I know what you’re thinking. Maybe polls do influence what people believe. So subsequent polls are picking that effect up along with anything else that may have affected the public’s thinking in the last few days. So what? That doesn’t invalidate polls if you’re an intelligent consumer of polling information. After all, people are thinking it. Maybe it’s partly because of the latest poll, but it could also be the latest scandal. It doesn’t matter whether it’s either of those or something else. It still influences that holy relic of democracy, the vote.
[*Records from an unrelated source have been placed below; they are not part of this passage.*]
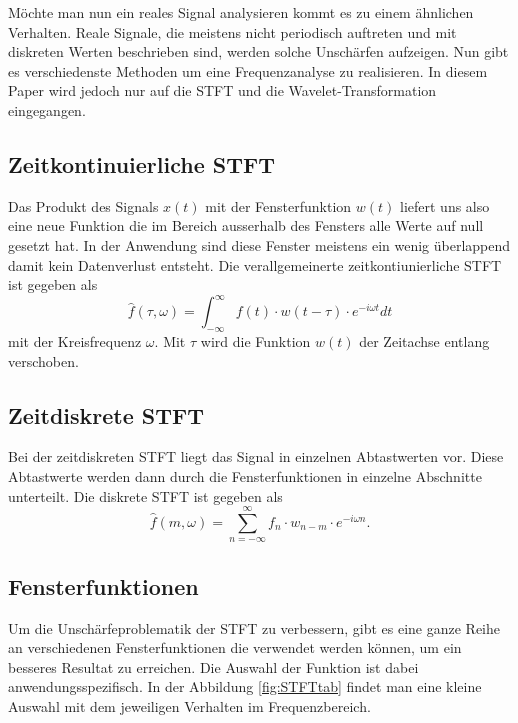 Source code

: Möchte man nun ein reales Signal analysieren kommt es zu einem ähnlichen Verhalten. Reale Signale, die meistens nicht periodisch auftreten und mit diskreten Werten beschrieben sind, werden solche Unschärfen aufzeigen. Nun gibt es verschiedenste Methoden um eine Frequenzanalyse zu realisieren. In diesem Paper wird jedoch nur auf die STFT und die Wavelet-Transformation eingegangen. 


\subsection{Zeitkontinuierliche STFT}

Das Produkt des Signals $x(t)$ mit der Fensterfunktion $w(t) $ liefert uns also eine neue Funktion die im Bereich ausserhalb des Fensters alle Werte auf null gesetzt hat. In der Anwendung sind diese Fenster meistens ein wenig überlappend damit kein Datenverlust entsteht. Die verallgemeinerte zeitkontiunierliche STFT ist  gegeben als
\[
	\hat{f}(\tau, \omega)=\int_{-\infty}^{\infty} f(t)\cdot w(t-\tau)\cdot e^{-i \omega t} dt
\]
mit der Kreisfrequenz  $\omega $. Mit $\tau$ wird die Funktion $w(t)$ der Zeitachse entlang verschoben.

\subsection{Zeitdiskrete STFT}
Bei der zeitdiskreten STFT liegt das Signal in einzelnen Abtastwerten vor. Diese Abtastwerte werden dann durch die Fensterfunktionen in einzelne Abschnitte unterteilt. Die diskrete STFT ist gegeben als
\[
	\hat{f}(m, \omega)=\sum_{n=-\infty}^{\infty} f_{n} \cdot w_{n-m}\cdot e^{-i \omega n}.
\]


\subsection{Fensterfunktionen}
Um die Unschärfeproblematik der STFT zu verbessern, gibt es eine ganze Reihe an verschiedenen Fensterfunktionen die verwendet werden können, um ein besseres Resultat zu erreichen. Die Auswahl der Funktion ist dabei anwendungsspezifisch. In der Abbildung \ref{fig:STFTtab} findet man eine kleine Auswahl mit dem jeweiligen Verhalten im Frequenzbereich.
And that’s quite true. After all, it’s not as if we expect people to be capable of thought, or to have anything worthwhile to contribute to the governing of the nation. We don’t expect them to have thoughtful and nuanced views on public policy. If polling amplifies the thoughtless and drowns out anything complex or substantive in noise that’s okay, we know it’s no big loss because we know most people aren’t capable of more. Maybe things would be different if we had a less consumerist and mass media driven society, but we have to work with the society we live in. In the end people are just beads on a giant abacus, and their opinions are how we keep score. It’s us, the few who actually think and who have a vision for the future, that play the game. We don’t expect to see our views reflected in opinion polls, we just rage at how stupid and easily led everyone else is when we feed them on a steady diet of their own regurgitated opinions.

All quite true. But that doesn’t make it right. Boycott polls.